### About this exercise
If a line in the records below contains the word "testNode", copy it out.

Stored data
========

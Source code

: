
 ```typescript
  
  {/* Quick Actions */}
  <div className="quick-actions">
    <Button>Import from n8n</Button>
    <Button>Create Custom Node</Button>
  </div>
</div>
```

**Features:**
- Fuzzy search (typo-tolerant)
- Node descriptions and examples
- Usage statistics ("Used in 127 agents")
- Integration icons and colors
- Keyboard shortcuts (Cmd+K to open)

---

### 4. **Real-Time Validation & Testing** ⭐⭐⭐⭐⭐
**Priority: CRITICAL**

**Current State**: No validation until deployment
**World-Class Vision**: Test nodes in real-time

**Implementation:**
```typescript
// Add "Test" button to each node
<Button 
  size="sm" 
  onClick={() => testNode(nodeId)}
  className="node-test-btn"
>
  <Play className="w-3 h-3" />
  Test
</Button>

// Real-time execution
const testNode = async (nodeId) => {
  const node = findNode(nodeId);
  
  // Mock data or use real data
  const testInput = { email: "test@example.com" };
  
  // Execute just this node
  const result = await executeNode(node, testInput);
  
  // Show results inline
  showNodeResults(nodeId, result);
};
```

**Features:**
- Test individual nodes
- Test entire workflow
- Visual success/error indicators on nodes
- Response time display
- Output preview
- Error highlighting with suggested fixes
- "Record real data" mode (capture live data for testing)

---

========

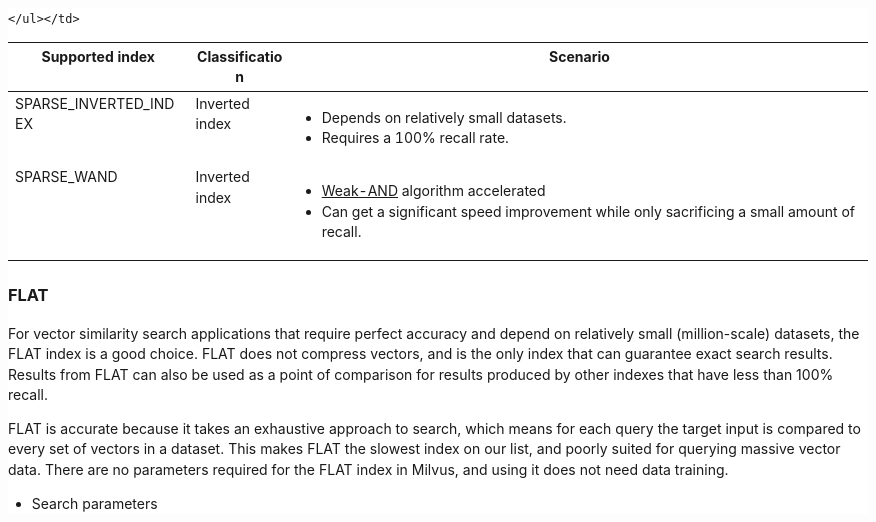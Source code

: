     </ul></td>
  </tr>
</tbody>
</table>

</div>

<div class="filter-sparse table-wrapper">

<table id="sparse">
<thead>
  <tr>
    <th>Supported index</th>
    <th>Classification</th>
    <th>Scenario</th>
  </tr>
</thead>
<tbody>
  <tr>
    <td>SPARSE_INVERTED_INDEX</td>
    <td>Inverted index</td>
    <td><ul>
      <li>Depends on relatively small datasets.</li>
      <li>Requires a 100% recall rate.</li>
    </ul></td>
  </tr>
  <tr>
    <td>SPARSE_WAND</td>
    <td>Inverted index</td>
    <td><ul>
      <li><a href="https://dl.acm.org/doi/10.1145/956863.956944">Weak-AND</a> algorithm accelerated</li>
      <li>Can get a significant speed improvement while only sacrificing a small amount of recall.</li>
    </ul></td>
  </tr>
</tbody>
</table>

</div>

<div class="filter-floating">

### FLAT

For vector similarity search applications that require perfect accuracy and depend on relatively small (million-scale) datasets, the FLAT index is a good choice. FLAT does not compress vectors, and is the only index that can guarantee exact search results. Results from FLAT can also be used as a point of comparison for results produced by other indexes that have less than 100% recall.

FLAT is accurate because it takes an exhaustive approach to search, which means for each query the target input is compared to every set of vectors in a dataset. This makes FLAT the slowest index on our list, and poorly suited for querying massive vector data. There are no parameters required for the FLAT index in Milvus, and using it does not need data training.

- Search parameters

========

### Completed task
  onClick={() => testNode(nodeId)}
const testNode = async (nodeId) => {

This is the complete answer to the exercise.